Entries provided:
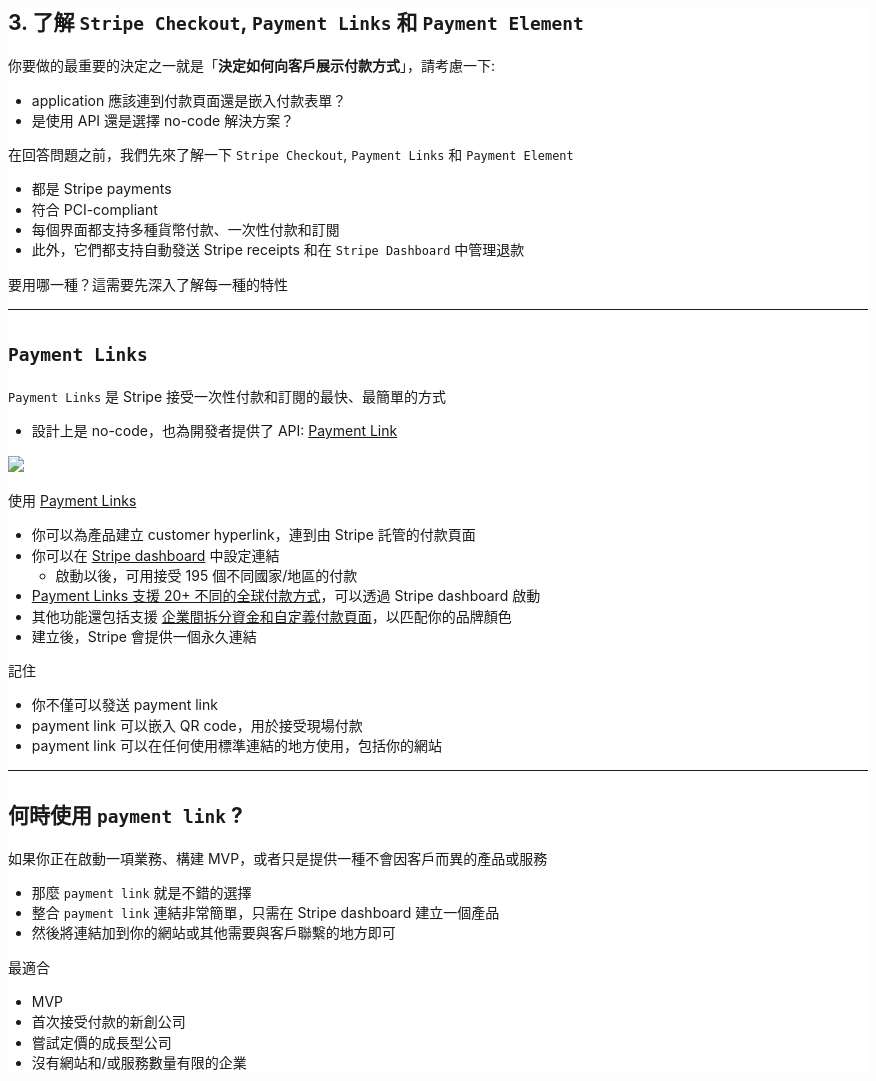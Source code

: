 ## 3. 了解 `Stripe Checkout`, `Payment Links` 和 `Payment Element`

 
你要做的最重要的決定之一就是「**決定如何向客戶展示付款方式**」，請考慮一下:
- application 應該連到付款頁面還是嵌入付款表單？
- 是使用 API 還是選擇 no-code 解決方案？

在回答問題之前，我們先來了解一下 `Stripe Checkout`, `Payment Links` 和 `Payment Element`
- 都是 Stripe payments 
- 符合 PCI-compliant
- 每個界面都支持多種貨幣付款、一次性付款和訂閱
- 此外，它們都支持自動發送 Stripe receipts 和在 `Stripe Dashboard` 中管理退款


要用哪一種？這需要先深入了解每一種的特性  

---------------

## `Payment Links`
`Payment Links` 是 Stripe 接受一次性付款和訂閱的最快、最簡單的方式
- 設計上是 no-code，也為開發者提供了 API: [Payment Link](https://stripe.com/docs/api/payment_links/payment_links)


![](https://dev-to-uploads.s3.amazonaws.com/uploads/articles/xga5clasyk0mgtt7y4p1.png)  


使用 [Payment Links](https://stripe.com/payments/payment-links)
- 你可以為產品建立 customer hyperlink，連到由 Stripe 託管的付款頁面
- 你可以在 [Stripe dashboard](https://stripe.com/docs/payment-links) 中設定連結
  - 啟動以後，可用接受 195 個不同國家/地區的付款
- [Payment Links 支援 20+ 不同的全球付款方式](https://stripe.com/docs/payments/payment-methods/integration-options#payment-method-product-support)，可以透過 Stripe dashboard 啟動
- 其他功能還包括支援 [企業間拆分資金和自定義付款頁面](https://stripe.com/docs/connect/collect-then-transfer-guide?platform=no-code)，以匹配你的品牌顏色
- 建立後，Stripe 會提供一個永久連結


記住
- 你不僅可以發送 payment link
- payment link 可以嵌入 QR code，用於接受現場付款
- payment link 可以在任何使用標準連結的地方使用，包括你的網站

---------------


## 何時使用 `payment link` ?
如果你正在啟動一項業務、構建 MVP，或者只是提供一種不會因客戶而異的產品或服務
- 那麼 `payment link` 就是不錯的選擇
- 整合 `payment link` 連結非常簡單，只需在 Stripe dashboard 建立一個產品
- 然後將連結加到你的網站或其他需要與客戶聯繫的地方即可

最適合
- MVP
- 首次接受付款的新創公司
- 嘗試定價的成長型公司
- 沒有網站和/或服務數量有限的企業
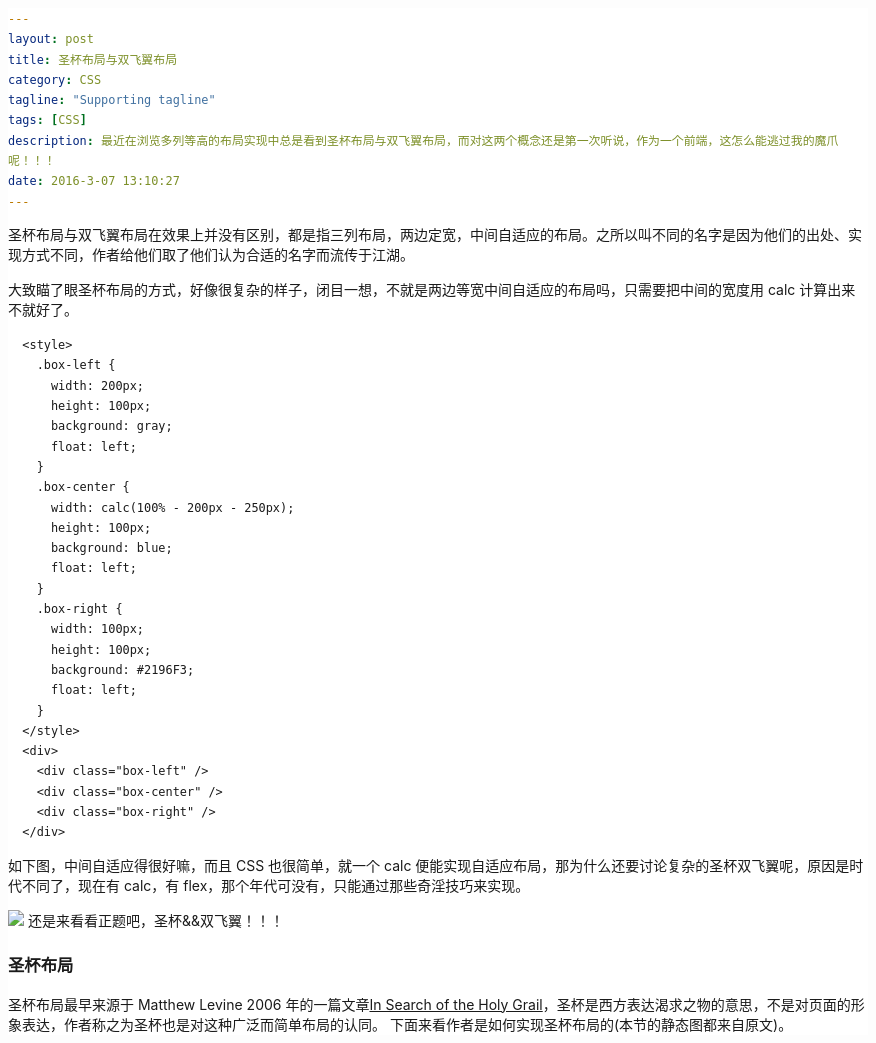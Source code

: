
 ```yaml
---
layout: post
title: 圣杯布局与双飞翼布局
category: CSS
tagline: "Supporting tagline"
tags: [CSS]
description: 最近在浏览多列等高的布局实现中总是看到圣杯布局与双飞翼布局，而对这两个概念还是第一次听说，作为一个前端，这怎么能逃过我的魔爪呢！！！
date: 2016-3-07 13:10:27
---
```


圣杯布局与双飞翼布局在效果上并没有区别，都是指三列布局，两边定宽，中间自适应的布局。之所以叫不同的名字是因为他们的出处、实现方式不同，作者给他们取了他们认为合适的名字而流传于江湖。

大致瞄了眼圣杯布局的方式，好像很复杂的样子，闭目一想，不就是两边等宽中间自适应的布局吗，只需要把中间的宽度用 calc 计算出来不就好了。

```
  <style>
    .box-left {
      width: 200px;
      height: 100px;
      background: gray;
      float: left;
    }
    .box-center {
      width: calc(100% - 200px - 250px);
      height: 100px;
      background: blue;
      float: left;
    }
    .box-right {
      width: 100px;
      height: 100px;
      background: #2196F3;
      float: left;
    }
  </style>
  <div>
    <div class="box-left" />
    <div class="box-center" />
    <div class="box-right" />
  </div>
```

如下图，中间自适应得很好嘛，而且 CSS 也很简单，就一个 calc 便能实现自适应布局，那为什么还要讨论复杂的圣杯双飞翼呢，原因是时代不同了，现在有 calc，有 flex，那个年代可没有，只能通过那些奇淫技巧来实现。

<img src="http://blog-bed.oss-cn-beijing.aliyuncs.com/18.%E5%9C%A3%E6%9D%AF%E5%B8%83%E5%B1%80%E4%B8%8E%E5%8F%8C%E9%A3%9E%E7%BF%BC%E5%B8%83%E5%B1%80/18-1-three-column.gif" width="500" />
还是来看看正题吧，圣杯&&双飞翼！！！

### 圣杯布局

圣杯布局最早来源于 Matthew Levine 2006 年的一篇文章[In Search of the Holy Grail](https://alistapart.com/article/holygrail)，圣杯是西方表达渴求之物的意思，不是对页面的形象表达，作者称之为圣杯也是对这种广泛而简单布局的认同。
下面来看作者是如何实现圣杯布局的(本节的静态图都来自原文)。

Try it: All that's required is the material above repeated exactly, minus any picture.

Solution:
Source code

: ## 3. 了解 `Stripe Checkout`, `Payment Links` 和 `Payment Element`

 
你要做的最重要的決定之一就是「**決定如何向客戶展示付款方式**」，請考慮一下:
- application 應該連到付款頁面還是嵌入付款表單？
- 是使用 API 還是選擇 no-code 解決方案？

在回答問題之前，我們先來了解一下 `Stripe Checkout`, `Payment Links` 和 `Payment Element`
- 都是 Stripe payments 
- 符合 PCI-compliant
- 每個界面都支持多種貨幣付款、一次性付款和訂閱
- 此外，它們都支持自動發送 Stripe receipts 和在 `Stripe Dashboard` 中管理退款


要用哪一種？這需要先深入了解每一種的特性  

---------------

## `Payment Links`
`Payment Links` 是 Stripe 接受一次性付款和訂閱的最快、最簡單的方式
- 設計上是 no-code，也為開發者提供了 API: [Payment Link](https://stripe.com/docs/api/payment_links/payment_links)


![](https://dev-to-uploads.s3.amazonaws.com/uploads/articles/xga5clasyk0mgtt7y4p1.png)  


使用 [Payment Links](https://stripe.com/payments/payment-links)
- 你可以為產品建立 customer hyperlink，連到由 Stripe 託管的付款頁面
- 你可以在 [Stripe dashboard](https://stripe.com/docs/payment-links) 中設定連結
  - 啟動以後，可用接受 195 個不同國家/地區的付款
- [Payment Links 支援 20+ 不同的全球付款方式](https://stripe.com/docs/payments/payment-methods/integration-options#payment-method-product-support)，可以透過 Stripe dashboard 啟動
- 其他功能還包括支援 [企業間拆分資金和自定義付款頁面](https://stripe.com/docs/connect/collect-then-transfer-guide?platform=no-code)，以匹配你的品牌顏色
- 建立後，Stripe 會提供一個永久連結


記住
- 你不僅可以發送 payment link
- payment link 可以嵌入 QR code，用於接受現場付款
- payment link 可以在任何使用標準連結的地方使用，包括你的網站

---------------


## 何時使用 `payment link` ?
如果你正在啟動一項業務、構建 MVP，或者只是提供一種不會因客戶而異的產品或服務
- 那麼 `payment link` 就是不錯的選擇
- 整合 `payment link` 連結非常簡單，只需在 Stripe dashboard 建立一個產品
- 然後將連結加到你的網站或其他需要與客戶聯繫的地方即可

最適合
- MVP
- 首次接受付款的新創公司
- 嘗試定價的成長型公司
- 沒有網站和/或服務數量有限的企業
Source code

:
 ```yaml
---
layout: post
title: 圣杯布局与双飞翼布局
category: CSS
tagline: "Supporting tagline"
tags: [CSS]
description: 最近在浏览多列等高的布局实现中总是看到圣杯布局与双飞翼布局，而对这两个概念还是第一次听说，作为一个前端，这怎么能逃过我的魔爪呢！！！
date: 2016-3-07 13:10:27
---
```


圣杯布局与双飞翼布局在效果上并没有区别，都是指三列布局，两边定宽，中间自适应的布局。之所以叫不同的名字是因为他们的出处、实现方式不同，作者给他们取了他们认为合适的名字而流传于江湖。

大致瞄了眼圣杯布局的方式，好像很复杂的样子，闭目一想，不就是两边等宽中间自适应的布局吗，只需要把中间的宽度用 calc 计算出来不就好了。

```
  <style>
    .box-left {
      width: 200px;
      height: 100px;
      background: gray;
      float: left;
    }
    .box-center {
      width: calc(100% - 200px - 250px);
      height: 100px;
      background: blue;
      float: left;
    }
    .box-right {
      width: 100px;
      height: 100px;
      background: #2196F3;
      float: left;
    }
  </style>
  <div>
    <div class="box-left" />
    <div class="box-center" />
    <div class="box-right" />
  </div>
```

如下图，中间自适应得很好嘛，而且 CSS 也很简单，就一个 calc 便能实现自适应布局，那为什么还要讨论复杂的圣杯双飞翼呢，原因是时代不同了，现在有 calc，有 flex，那个年代可没有，只能通过那些奇淫技巧来实现。

<img src="http://blog-bed.oss-cn-beijing.aliyuncs.com/18.%E5%9C%A3%E6%9D%AF%E5%B8%83%E5%B1%80%E4%B8%8E%E5%8F%8C%E9%A3%9E%E7%BF%BC%E5%B8%83%E5%B1%80/18-1-three-column.gif" width="500" />
还是来看看正题吧，圣杯&&双飞翼！！！

### 圣杯布局

圣杯布局最早来源于 Matthew Levine 2006 年的一篇文章[In Search of the Holy Grail](https://alistapart.com/article/holygrail)，圣杯是西方表达渴求之物的意思，不是对页面的形象表达，作者称之为圣杯也是对这种广泛而简单布局的认同。
下面来看作者是如何实现圣杯布局的(本节的静态图都来自原文)。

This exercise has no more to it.